1. Some values in field1 are missing. We know the value columns for these records are faulty so we should remove these rows entirely.

2. Field2 also has some missing data, but we can work out what those values should be. If field3 is between 8 and 12, these missing values should be equal to 1. Otherwise, they should be 2.

3. We need to add an extra dimension based on fields 1 and 2. A lookup csv has been provided in the data directory. You should add the lookup_val field to the dataset as a column named 'new_dimension'.

4. If either field1 or field2 have a value of 10, the new_dimension column should have a value of 'XX'.

5. The analysis team will often run queries over a specific year or a specific year/month. Take this into consideration when designing the output table structure.

6. For analysis purposes, the team won't need field3. Please remove this field and aggregate on the remaining fields. All the value columns should be summed.

7. A distinct count of the values in field3 should be included in the output.

8. The analysts would also like a column added showing the proportion of val3 for each value of field4 over the total of val3 for the remaining dimension columns.

9. It should be rare, but we may sometimes receive a replacement file for an old period (which will overwrite the old file in the data/main directory). We need to be able to use the transformation code on an adhoc basis to update that data in our output. The cluster we are working on is very busy, so we don't want this to take longer than it has to.

10. Write your output to the home directory in a format and structure that you deem suitable.

In [84]:
import pandas as pd
import numpy as np
from pyspark.sql.functions import expr, when, col, collect_list, lit
from pyspark.sql import Window
from pyspark.sql.types import DecimalType
from datetime import datetime
from pathlib import Path




"""
read_data(data_date)

parameters : 
  - data_date, date string expected in yyyy-mm-dd format

If data_date is not null the current date will be used to read the etxt file,
otherwise the data file from the specified date will be read.

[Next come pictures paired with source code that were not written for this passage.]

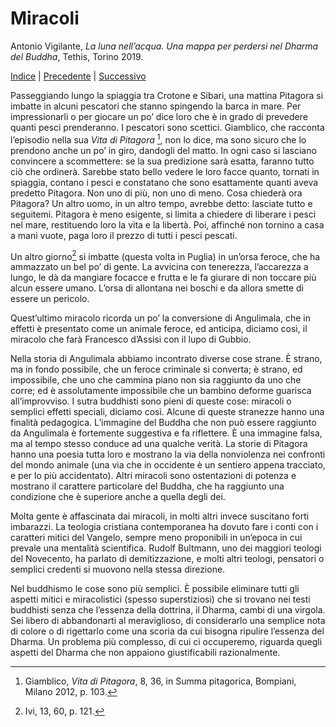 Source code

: # Miracoli

Antonio Vigilante, _La luna nell’acqua. Una mappa per perdersi nel Dharma del Buddha_, Tethis, Torino 2019.

[Indice](index.md) | [Precedente](mendicanti.md) | [Successivo](la-zattera.md)

Passeggiando lungo la spiaggia tra Crotone e Sibari, una mattina Pitagora si imbatte in alcuni pescatori che stanno spingendo la barca in mare. Per impressionarli o per giocare un po’ dice loro che è in grado di prevedere quanti pesci prenderanno. I pescatori sono scettici. Giamblico, che racconta l’episodio nella sua _Vita di Pitagora_ [^19], non lo dice, ma sono sicuro che lo prendono anche un po’ in giro, dandogli del matto. In ogni caso si lasciano convincere a scommettere: se la sua predizione sarà esatta, faranno tutto ciò che ordinerà. Sarebbe stato bello vedere le loro facce quanto, tornati in spiaggia, contano i pesci e constatano che sono esattamente quanti aveva predetto Pitagora. Non uno di più, non uno di meno. Cosa chiederà ora Pitagora? Un altro uomo, in un altro tempo, avrebbe detto: lasciate tutto e seguitemi. Pitagora è meno esigente, si limita a chiedere di liberare i pesci nel mare, restituendo loro la vita e la libertà. Poi, affinché non tornino a casa a mani vuote, paga loro il prezzo di tutti i pesci pescati.

Un altro giorno[^20] si imbatte (questa volta in Puglia) in un’orsa feroce, che ha ammazzato un bel po’ di gente. La avvicina con tenerezza, l’accarezza a lungo, le dà da mangiare focacce e frutta e le fa giurare di non toccare più alcun essere umano. L’orsa di allontana nei boschi e da allora smette di essere un pericolo.

Quest’ultimo miracolo ricorda un po’ la conversione di Angulimala, che in effetti è presentato come un animale feroce, ed anticipa, diciamo così, il miracolo che farà Francesco d’Assisi con il lupo di Gubbio. 

Nella storia di Angulimala abbiamo incontrato diverse cose strane. È strano, ma in fondo possibile, che un feroce criminale si converta; è strano, ed impossibile, che uno che cammina piano non sia raggiunto da uno che corre; ed è assolutamente impossibile che un bambino deforme guarisca all’improvviso. I sutra buddhisti sono pieni di queste cose: miracoli o semplici effetti speciali, diciamo così. Alcune di queste stranezze hanno una finalità pedagogica. L’immagine del Buddha che non può essere raggiunto da Angulimala è fortemente suggestiva e fa riflettere. È una immagine falsa, ma al tempo stesso conduce ad una qualche verità. La storie di Pitagora hanno una poesia tutta loro e mostrano la via della nonviolenza nei confronti del mondo animale (una via che in occidente è un sentiero appena tracciato, e per lo più accidentato). Altri miracoli sono ostentazioni di potenza e mostrano il carattere particolare del Buddha, che ha raggiunto una condizione che è superiore anche a quella degli dei.

Molta gente è affascinata dai miracoli, in molti altri invece suscitano forti imbarazzi. La teologia cristiana contemporanea ha dovuto fare i conti con i caratteri mitici del Vangelo, sempre meno proponibili in un’epoca in cui prevale una mentalità scientifica. Rudolf Bultmann, uno dei maggiori teologi del Novecento, ha parlato di demitizzazione, e molti altri teologi, pensatori o semplici credenti si muovono nella stessa direzione. 

Nel buddhismo le cose sono più semplici. È possibile eliminare tutti gli aspetti mitici e miracolistici (spesso superstiziosi) che si trovano nei testi buddhisti senza che l’essenza della dottrina, il Dharma, cambi di una virgola. Sei libero di abbandonarti al meraviglioso, di considerarlo una semplice nota di colore o di rigettarlo come una scoria da cui bisogna ripulire l’essenza del Dharma. Un problema più complesso, di cui ci occuperemo, riguarda quegli aspetti del Dharma che non appaiono giustificabili razionalmente.

[^19]: Giamblico, _Vita di Pitagora_, 8, 36, in Summa pitagorica, Bompiani, Milano 2012, p. 103.  
[^20]: Ivi, 13, 60, p. 121.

The data frame will be returned

"""
def read_data(data_date):
  # set data_date
  date=data_date
  if data_date == "":
    date = datetime.today().strftime('%Y-%m-%d')
    print(date)
  #  reading data
  data = spark.read.csv('./data/main/' + date + '/test_data.csv', header=True)

  # returning dataframe
  return data



"""
processing(df)

parameters : 
  - df, data frame to apply transfirmations

Dataframe passed in processed with multiple tranformation performed,
  - row with a. null in field1 column is removed
  - field2 column value set as 1 if field3 value between 8 and 12, inclusive 
    of the 8 and 12. Other wise set as 2.
  - columns field1, field2, field3, field4 cast as integer type
  - columns val1,val2,val3 cast as double type   

 The function returns the processed dataframe 

"""
def processing(df):
  # drop rows with nulls in field1
  # set value for null in field2
  df1 = df.dropna(how='any', subset='field1')\
    .withColumn('field2', when(col('field2')== 'null', \
                                  when(((col('field3') < 12) & (col('field3') > 8)), 1)\
                               .otherwise(2)).otherwise(col('field2')))
 
  # cast field1, field2, field3, field4 to int
  # cast val1, val2, val3 to double
  df2 = df1\
    .withColumn('field1', col("field1").cast("int"))\
    .withColumn('field2', col("field2").cast("int"))\
    .withColumn('field3', col("field3").cast("int"))\
    .withColumn('field4', col("field4").cast("int"))\
    .withColumn('val1', col("val1").cast('double'))\
    .withColumn('val2', col("val2").cast('double'))\
    .withColumn('val3', col("val3").cast('double'))  

  # return df
  return df2



"""
data_joining(df, df_l)

parameters : 
  - df, main data frame to join
  - df_l, lookup data frame

  - Dataframes df and df_l are joined uner conditions field1 == f1 and field2 == f2
  - Column lookup_val is renamed 'new_dimension' 

 The function returns the joined dataframe 

"""
def data_joining(df, df_l):

  #  renaming field1 in look-up to f1 for ease
  df_l = df_l.withColumnRenamed('field1', 'f1')

  # joining data frames
  # renaming lookup_val to new dimension
  # modiflyin values in new_dimension based on condition
  #  dropping columns f1, f2
  data_joined = df.join(df_l, on=[col('field1')==col('f1'), col('field2')==col('f2')])\
    .withColumnRenamed('lookup_val', 'new_dimension')\
    .withColumn('new_dimension', when(((col('field1') == 10) | (col('field2') == 10)), 'XX')\
                .otherwise(col('new_dimension')))\
    .drop('f1', 'f2')            

  # returning dataframe
  return data_joined    




"""
aggre(df, df_l)

parameters : 
  - df, main data frame to aggregate

  - all value columns are summed
  - Relevance for val3 in each group in field 4 is calculated

 The function returns the joined dataframe 

"""

def aggre(df):

  # summing val1, val2, val3 to val_sum
  # calcualtion of relevance of val3 with field4 as val3_relevance
  # casting val3_relevance as decimal type
  df1 = df\
    .withColumn('val_sum', expr('val1 + val2 + val3'))\
    .withColumn('val3_relevance', expr("val3/(SUM(val3) over (PARTITION BY field4)) "))\
    .withColumn('val3_relevance', col('val3_relevance').cast(DecimalType(11,10)))


  return df1



 
if __name__ == "__main__":

  """  
    # casting system arguments into a string arragy
    args = str(sys.argv)

    args_length = len(args)

    if args_length > 3:
      date_arg = args[3]
    else:
      # assigned empty value to use the day's date for processing
      date_arg = None

    # reading look_up and output file locations
    lookp_up_arg = args[2]      
    output_arg = args[1]
      
  """
  # reading file date to process 
  date_arg = input("Enter date or leave empty: ")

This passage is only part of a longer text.